The banking industry reported a return on assets ratio of 1.24% and aggregate net income of $77.7 billion in the fourth quarter of 2025, a decrease of $1.6 billion, or 2%, from the prior quarter, according to the FDIC’s most recent Quarterly Banking Profile released today. The banking industry continued to have strong capital and liquidity levels, which support lending and protect against potential losses, the agency added.
Quarterly net income for the 3,909 community banks insured by the FDIC totaled $7.9 billion in Q4, a decrease of $307.6 million, or 3.8%, from Q3, according to the FDIC. Larger noninterest expense and non-recurring items at several larger banks were the primary contributors to the decline.
Domestic deposits increased $318.3 billion, or 1.8%, from Q3, rising for a sixth consecutive quarter. Estimated uninsured domestic deposits drove the increase, up $214.7 billion, drove the increase. The Deposit Insurance Fund balance increased $3.7 billion to $153.9 billion in Q4. The reserve ratio increased two basis points during the quarter to 1.42%.
The total number of FDIC-insured institutions declined by 43 during Q4 to 4,336. During the quarter, one bank opened, four banks were sold to non-FDIC-insured institutions, two banks closed voluntarily and liquidated their assets, 36 institutions merged with other banks, and no banks failed.

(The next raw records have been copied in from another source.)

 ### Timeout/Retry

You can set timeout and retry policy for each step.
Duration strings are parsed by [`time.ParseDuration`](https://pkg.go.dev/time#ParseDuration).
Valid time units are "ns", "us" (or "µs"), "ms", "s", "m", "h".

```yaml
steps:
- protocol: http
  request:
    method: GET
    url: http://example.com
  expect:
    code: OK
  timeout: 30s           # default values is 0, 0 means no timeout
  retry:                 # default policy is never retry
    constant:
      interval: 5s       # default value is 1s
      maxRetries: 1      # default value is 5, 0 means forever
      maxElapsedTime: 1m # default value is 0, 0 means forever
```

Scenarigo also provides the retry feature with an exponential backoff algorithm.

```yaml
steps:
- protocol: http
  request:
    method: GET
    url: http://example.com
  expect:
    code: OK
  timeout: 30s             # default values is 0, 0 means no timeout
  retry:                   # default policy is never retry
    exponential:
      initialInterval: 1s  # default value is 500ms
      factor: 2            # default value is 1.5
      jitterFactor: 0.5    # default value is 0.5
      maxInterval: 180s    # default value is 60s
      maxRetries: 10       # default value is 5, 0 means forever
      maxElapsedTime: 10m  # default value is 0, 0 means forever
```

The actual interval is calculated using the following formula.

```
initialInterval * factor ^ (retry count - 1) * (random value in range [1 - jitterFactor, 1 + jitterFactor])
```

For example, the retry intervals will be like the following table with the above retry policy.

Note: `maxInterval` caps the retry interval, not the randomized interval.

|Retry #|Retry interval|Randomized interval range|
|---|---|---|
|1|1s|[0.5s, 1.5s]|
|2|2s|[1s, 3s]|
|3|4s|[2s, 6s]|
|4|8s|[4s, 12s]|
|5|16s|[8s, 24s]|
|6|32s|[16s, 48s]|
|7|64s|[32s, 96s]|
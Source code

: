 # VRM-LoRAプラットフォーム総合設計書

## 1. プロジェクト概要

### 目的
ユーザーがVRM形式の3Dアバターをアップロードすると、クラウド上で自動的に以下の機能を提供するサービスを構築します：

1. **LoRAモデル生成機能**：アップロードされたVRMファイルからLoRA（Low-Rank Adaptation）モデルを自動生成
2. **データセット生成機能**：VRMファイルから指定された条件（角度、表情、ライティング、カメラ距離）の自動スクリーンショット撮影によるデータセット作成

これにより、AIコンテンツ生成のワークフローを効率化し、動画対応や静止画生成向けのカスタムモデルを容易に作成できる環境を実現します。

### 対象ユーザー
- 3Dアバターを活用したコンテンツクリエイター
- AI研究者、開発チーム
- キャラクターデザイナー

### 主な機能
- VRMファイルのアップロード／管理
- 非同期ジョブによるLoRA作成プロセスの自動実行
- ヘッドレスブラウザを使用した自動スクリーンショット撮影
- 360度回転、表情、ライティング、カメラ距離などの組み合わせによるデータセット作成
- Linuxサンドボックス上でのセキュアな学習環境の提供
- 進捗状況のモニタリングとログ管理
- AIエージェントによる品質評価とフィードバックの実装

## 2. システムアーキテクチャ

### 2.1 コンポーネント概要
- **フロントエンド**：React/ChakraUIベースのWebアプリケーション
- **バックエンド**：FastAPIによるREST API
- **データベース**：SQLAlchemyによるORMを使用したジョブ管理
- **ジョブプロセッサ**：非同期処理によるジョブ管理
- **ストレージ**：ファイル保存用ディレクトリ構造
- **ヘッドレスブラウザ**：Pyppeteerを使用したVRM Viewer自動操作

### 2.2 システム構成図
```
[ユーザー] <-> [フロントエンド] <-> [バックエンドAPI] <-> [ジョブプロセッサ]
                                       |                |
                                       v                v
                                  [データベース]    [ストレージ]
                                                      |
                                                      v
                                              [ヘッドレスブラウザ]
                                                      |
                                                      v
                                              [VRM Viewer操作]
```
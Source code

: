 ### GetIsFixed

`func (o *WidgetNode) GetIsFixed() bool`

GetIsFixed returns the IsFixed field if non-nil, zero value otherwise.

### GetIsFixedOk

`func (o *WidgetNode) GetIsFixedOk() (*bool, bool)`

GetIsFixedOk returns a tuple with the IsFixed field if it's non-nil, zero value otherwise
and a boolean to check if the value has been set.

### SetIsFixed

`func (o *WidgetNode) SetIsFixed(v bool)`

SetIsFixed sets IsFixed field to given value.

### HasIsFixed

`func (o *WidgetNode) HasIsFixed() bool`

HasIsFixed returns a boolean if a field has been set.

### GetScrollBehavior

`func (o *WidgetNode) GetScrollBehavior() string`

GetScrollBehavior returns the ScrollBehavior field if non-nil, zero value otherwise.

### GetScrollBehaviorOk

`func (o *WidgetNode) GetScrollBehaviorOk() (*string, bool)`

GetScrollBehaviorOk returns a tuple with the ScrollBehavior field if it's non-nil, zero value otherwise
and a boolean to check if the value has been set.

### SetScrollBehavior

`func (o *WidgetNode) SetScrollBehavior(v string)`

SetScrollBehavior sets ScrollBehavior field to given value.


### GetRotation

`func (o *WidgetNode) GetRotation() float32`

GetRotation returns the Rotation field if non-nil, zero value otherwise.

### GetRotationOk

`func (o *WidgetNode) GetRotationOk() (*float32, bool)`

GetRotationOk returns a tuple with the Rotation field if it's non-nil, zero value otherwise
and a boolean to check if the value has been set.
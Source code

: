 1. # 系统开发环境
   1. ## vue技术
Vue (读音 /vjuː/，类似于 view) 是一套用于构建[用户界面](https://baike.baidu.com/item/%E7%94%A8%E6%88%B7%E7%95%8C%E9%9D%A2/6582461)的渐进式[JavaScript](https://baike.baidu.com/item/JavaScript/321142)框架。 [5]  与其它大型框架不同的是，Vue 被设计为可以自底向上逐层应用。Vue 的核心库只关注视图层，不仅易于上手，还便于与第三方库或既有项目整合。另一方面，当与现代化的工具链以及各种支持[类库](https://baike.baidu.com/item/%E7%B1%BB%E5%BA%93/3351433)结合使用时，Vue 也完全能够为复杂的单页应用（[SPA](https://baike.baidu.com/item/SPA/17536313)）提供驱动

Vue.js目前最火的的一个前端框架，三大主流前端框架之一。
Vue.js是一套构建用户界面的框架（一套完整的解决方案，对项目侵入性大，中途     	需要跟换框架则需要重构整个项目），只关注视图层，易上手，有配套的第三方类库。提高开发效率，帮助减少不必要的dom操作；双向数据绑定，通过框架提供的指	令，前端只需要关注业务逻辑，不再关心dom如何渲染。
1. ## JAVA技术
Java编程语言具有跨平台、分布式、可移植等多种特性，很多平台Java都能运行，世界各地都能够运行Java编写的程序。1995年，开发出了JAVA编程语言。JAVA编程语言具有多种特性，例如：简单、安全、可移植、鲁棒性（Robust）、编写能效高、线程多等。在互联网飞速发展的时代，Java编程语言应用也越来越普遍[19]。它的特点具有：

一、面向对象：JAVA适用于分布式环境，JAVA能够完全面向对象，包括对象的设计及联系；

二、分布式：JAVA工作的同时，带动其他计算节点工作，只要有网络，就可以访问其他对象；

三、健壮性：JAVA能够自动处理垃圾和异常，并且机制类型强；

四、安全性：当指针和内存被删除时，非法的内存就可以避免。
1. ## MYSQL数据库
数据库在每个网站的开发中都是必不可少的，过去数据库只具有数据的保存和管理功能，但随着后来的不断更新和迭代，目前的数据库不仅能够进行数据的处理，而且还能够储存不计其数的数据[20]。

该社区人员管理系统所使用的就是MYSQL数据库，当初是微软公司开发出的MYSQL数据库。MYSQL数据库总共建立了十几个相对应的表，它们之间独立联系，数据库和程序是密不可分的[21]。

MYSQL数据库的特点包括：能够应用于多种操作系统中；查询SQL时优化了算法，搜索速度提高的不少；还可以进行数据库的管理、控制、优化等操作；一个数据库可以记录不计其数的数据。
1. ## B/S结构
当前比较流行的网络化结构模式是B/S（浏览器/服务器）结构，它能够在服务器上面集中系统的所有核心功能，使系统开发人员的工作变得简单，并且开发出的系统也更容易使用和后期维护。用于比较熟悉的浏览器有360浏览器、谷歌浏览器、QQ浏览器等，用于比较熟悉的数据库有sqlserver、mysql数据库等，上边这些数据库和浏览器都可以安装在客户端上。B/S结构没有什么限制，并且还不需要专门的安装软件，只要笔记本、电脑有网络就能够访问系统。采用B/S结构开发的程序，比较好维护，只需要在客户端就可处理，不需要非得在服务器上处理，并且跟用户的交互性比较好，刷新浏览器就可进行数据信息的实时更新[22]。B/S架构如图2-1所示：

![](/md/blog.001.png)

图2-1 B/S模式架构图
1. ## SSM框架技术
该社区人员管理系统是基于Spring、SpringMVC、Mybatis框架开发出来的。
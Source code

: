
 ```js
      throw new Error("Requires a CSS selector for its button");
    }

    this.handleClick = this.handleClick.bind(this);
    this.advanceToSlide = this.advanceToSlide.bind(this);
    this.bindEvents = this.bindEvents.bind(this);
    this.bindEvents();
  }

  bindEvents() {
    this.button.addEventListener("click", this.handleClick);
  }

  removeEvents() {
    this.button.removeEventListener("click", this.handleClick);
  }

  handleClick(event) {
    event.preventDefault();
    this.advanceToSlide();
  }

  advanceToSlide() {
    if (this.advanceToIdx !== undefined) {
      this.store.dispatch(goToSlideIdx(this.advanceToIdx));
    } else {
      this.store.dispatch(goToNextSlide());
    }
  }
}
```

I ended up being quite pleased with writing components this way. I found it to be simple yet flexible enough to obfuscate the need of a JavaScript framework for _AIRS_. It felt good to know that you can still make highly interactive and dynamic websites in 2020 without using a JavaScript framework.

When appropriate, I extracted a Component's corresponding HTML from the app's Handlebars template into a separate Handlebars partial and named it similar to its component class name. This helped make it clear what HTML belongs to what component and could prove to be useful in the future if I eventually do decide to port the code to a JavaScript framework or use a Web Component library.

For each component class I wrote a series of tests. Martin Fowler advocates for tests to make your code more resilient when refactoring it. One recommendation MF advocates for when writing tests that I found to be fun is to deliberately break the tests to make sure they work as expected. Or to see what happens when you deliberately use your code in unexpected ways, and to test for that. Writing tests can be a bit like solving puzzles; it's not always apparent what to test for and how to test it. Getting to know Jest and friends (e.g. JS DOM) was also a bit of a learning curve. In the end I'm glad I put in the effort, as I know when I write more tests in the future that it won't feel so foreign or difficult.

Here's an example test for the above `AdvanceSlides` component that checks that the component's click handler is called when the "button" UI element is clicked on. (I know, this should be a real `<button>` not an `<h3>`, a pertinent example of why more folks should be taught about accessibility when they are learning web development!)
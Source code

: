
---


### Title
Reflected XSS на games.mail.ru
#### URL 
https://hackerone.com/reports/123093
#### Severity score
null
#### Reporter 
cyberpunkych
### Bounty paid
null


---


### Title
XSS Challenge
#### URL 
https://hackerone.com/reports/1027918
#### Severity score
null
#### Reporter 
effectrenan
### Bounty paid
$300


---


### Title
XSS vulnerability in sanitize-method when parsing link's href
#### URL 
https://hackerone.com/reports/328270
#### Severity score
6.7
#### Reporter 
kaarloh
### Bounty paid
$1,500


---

For 2025, the banking industry reported full-year net income of $295.6 billion, up $27.5 billion, or 10.2%, from 2024. The increase was driven by higher net interest income and higher noninterest income, which offset higher noninterest expense.
ABA: Report showcases strength of banking industry
The FDIC’s latest QBP shows that the banking industry remains on solid footing, supported by balanced growth across key areas, American Bankers Association Chief Economist Sayee Srinivasan said.
“In a competitive financial services marketplace, banks of all sizes have increased their footprint, closing out the year with strong broad-based growth in deposits and lending,” Srinivasan said. “Loan growth increased 2% from the prior quarter and rose 5.9% for the full year.
“While net income dipped modestly in last year’s fourth quarter, earnings saw a strong year-over-year increase led by a significant improvement in net interest margin,” he added. “Flat loan-loss provisioning reflects stable credit conditions. While delinquencies and net charge-offs edged up over the quarter, overall asset quality continues to hold steady. Overall, banks remain well capitalized with strong liquidity and are positioned to support households, businesses, and communities as economic conditions evolve.”